His military habits and tastes never left him. Those were also strong political days—Andrew Jackson Days—and very naturally my father became my instructor in military and political lore. I listened breathlessly to his war stories. Illustrations were called for and we made battles and fought them. Every shade of military etiquette was regarded. Colonels, captains, and sergeants were given their proper place and rank. So with the political world; the President, Cabinet, and leading officers of the government were learned by heart, and nothing gratified the keen humor of my father more than the parrot-like readiness with which I lisped these difficult names. I thought the President might be as large as the meeting-house, and the Vice-President perhaps the size of the schoolhouse. And yet, when later I, like all the rest of our country’s people, was suddenly thrust into the mysteries of war, and had to find and take my place and part in it, I found myself far less a stranger to the conditions than most women, or even ordinary men for that matter. I never addressed a colonel as captain, got my cavalry on foot, or mounted my infantry!

When a little child upon his knee he told me that, as he lay helpless in the tangled marshes of Michigan the muddy water oozed up from the track of an officer’s horse and saved him from death by thirst. And that a mouthful of a lean dog that had followed the march saved him from starvation. When he told me how the feathered arrow quivered in the flesh and the tomahawk swung over the white man’s head, he told me also, with tears of honest pride, of the great and beautiful country that had sprung up from those wild scenes of suffering and danger. How he loved these new States for which he gave the strength of his youth!

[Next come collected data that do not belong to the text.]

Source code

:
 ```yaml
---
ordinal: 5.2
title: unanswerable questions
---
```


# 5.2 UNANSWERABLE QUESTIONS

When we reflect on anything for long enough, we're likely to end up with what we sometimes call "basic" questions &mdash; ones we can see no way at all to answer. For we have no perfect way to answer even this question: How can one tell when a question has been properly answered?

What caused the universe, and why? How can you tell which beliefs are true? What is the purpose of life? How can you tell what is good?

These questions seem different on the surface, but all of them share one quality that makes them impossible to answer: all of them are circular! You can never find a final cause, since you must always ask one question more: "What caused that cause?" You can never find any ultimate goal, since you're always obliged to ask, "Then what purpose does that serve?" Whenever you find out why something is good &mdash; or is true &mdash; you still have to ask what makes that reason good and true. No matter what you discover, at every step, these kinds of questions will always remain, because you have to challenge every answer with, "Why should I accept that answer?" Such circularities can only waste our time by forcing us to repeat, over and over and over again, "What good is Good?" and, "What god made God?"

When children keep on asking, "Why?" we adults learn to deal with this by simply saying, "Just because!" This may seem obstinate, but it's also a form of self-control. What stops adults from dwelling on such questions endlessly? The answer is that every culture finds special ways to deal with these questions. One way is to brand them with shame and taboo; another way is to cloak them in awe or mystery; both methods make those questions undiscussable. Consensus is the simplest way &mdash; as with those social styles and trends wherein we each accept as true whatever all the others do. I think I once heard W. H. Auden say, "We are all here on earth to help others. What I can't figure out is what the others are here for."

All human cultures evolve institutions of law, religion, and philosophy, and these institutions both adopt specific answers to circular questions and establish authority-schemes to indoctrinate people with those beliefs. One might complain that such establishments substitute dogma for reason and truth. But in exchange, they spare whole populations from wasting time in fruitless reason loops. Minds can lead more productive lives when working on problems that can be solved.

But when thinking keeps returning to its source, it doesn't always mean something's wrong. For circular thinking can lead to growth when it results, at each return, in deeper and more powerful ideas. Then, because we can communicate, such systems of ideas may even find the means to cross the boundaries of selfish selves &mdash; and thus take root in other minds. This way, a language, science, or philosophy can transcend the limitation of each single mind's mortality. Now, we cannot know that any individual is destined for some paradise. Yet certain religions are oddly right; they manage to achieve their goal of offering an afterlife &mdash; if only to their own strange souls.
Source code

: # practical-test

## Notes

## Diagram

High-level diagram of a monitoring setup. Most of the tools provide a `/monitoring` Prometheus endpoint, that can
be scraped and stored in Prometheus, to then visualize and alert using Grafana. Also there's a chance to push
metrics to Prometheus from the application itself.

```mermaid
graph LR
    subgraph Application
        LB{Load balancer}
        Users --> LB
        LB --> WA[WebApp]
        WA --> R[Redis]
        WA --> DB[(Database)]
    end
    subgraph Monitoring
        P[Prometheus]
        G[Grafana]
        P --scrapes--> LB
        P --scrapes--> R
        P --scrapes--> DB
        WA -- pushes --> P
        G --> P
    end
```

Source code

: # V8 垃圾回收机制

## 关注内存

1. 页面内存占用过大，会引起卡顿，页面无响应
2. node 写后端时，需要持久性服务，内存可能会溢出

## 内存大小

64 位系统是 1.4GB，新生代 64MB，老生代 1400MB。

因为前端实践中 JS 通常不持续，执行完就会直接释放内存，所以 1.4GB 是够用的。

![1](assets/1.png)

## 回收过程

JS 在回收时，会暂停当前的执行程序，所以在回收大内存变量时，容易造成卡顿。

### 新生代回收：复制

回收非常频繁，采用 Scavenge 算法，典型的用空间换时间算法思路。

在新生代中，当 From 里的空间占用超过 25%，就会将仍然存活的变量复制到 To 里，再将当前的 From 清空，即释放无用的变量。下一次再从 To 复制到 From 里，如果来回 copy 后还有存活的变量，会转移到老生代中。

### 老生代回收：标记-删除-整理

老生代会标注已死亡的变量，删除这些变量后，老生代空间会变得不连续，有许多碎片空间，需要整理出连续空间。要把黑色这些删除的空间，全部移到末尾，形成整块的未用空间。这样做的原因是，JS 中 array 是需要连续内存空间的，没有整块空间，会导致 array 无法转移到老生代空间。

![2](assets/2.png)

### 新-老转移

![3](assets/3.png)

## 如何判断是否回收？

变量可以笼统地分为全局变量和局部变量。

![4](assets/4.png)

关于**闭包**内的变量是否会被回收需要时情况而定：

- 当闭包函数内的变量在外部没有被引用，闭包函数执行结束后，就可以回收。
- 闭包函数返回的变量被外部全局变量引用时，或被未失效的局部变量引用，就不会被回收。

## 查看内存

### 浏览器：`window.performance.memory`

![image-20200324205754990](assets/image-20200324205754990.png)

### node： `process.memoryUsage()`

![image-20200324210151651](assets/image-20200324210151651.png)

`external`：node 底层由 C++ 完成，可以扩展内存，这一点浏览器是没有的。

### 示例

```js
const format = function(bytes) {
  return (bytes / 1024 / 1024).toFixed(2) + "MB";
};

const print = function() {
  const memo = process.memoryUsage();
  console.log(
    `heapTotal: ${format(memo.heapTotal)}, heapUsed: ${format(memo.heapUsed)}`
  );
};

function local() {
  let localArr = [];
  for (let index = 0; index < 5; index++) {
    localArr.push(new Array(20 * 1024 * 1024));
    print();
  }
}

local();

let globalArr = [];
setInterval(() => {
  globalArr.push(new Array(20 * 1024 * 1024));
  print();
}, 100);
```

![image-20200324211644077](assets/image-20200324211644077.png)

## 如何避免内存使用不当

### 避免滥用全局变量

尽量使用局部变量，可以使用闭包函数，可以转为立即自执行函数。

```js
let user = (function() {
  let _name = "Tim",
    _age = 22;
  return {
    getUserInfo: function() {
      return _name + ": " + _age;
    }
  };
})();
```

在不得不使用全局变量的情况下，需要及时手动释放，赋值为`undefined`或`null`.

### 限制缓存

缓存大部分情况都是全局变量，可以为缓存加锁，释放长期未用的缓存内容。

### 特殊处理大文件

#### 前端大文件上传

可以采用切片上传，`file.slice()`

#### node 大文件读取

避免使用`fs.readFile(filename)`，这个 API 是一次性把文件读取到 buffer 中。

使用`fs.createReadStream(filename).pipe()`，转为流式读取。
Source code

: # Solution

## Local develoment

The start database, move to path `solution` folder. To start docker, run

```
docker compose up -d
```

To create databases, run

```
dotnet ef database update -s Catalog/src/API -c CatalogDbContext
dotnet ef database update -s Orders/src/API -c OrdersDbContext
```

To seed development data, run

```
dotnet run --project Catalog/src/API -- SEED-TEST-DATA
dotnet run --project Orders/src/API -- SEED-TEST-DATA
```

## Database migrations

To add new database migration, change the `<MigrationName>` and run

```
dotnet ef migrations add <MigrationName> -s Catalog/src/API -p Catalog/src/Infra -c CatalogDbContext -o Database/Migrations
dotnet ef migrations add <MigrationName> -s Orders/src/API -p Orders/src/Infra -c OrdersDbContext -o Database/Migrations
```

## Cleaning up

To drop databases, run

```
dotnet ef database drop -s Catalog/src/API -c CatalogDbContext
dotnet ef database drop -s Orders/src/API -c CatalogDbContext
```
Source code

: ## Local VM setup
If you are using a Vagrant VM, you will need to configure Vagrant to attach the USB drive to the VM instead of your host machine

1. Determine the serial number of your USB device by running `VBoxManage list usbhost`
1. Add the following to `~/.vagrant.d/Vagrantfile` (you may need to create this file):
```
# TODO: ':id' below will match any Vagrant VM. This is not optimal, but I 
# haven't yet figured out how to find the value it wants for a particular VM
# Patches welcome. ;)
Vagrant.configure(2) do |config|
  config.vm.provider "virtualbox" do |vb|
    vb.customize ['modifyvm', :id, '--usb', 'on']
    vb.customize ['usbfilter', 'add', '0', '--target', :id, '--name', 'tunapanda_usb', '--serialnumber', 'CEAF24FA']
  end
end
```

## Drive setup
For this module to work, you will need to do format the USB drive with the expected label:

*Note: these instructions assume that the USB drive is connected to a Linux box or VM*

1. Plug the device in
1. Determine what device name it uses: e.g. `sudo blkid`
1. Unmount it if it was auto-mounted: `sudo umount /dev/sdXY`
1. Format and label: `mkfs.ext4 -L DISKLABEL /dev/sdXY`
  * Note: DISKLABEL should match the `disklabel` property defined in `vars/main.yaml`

Two sons and two daughters were born to Stephen and Sarah Barton in their early married life. Then for ten years no other children were born to them. On Christmas, 1821, their eldest daughter, Dorothy, was as old as her mother had been at the time of their marriage. Their eldest son, Stephen, was fifteen, the younger son, David, was thirteen, and the daughter, Sally, was ten. The family had long considered itself complete, when the household received Clara as a Christmas present. Her brothers and sisters were too old to be her playmates. They were her protectors, but not her companions. She was a little child in the midst of a household of grown-up people, as they seemed to her. In her little book entitled “The Story of my Childhood,” she thus describes her brothers and sisters:

I became the seventh member of a household consisting of the father and mother, two sisters and two brothers, each of whom for his and her intrinsic merits and special characteristics deserves an individual history, which it shall be my conscientious duty to portray as far as possible as these pages progress. For the present it is enough to say that each one manifested an increasing personal interest in the newcomer, and, as soon as developments permitted, set about instructing her in the various directions most in accord with the tastes and pursuits of each.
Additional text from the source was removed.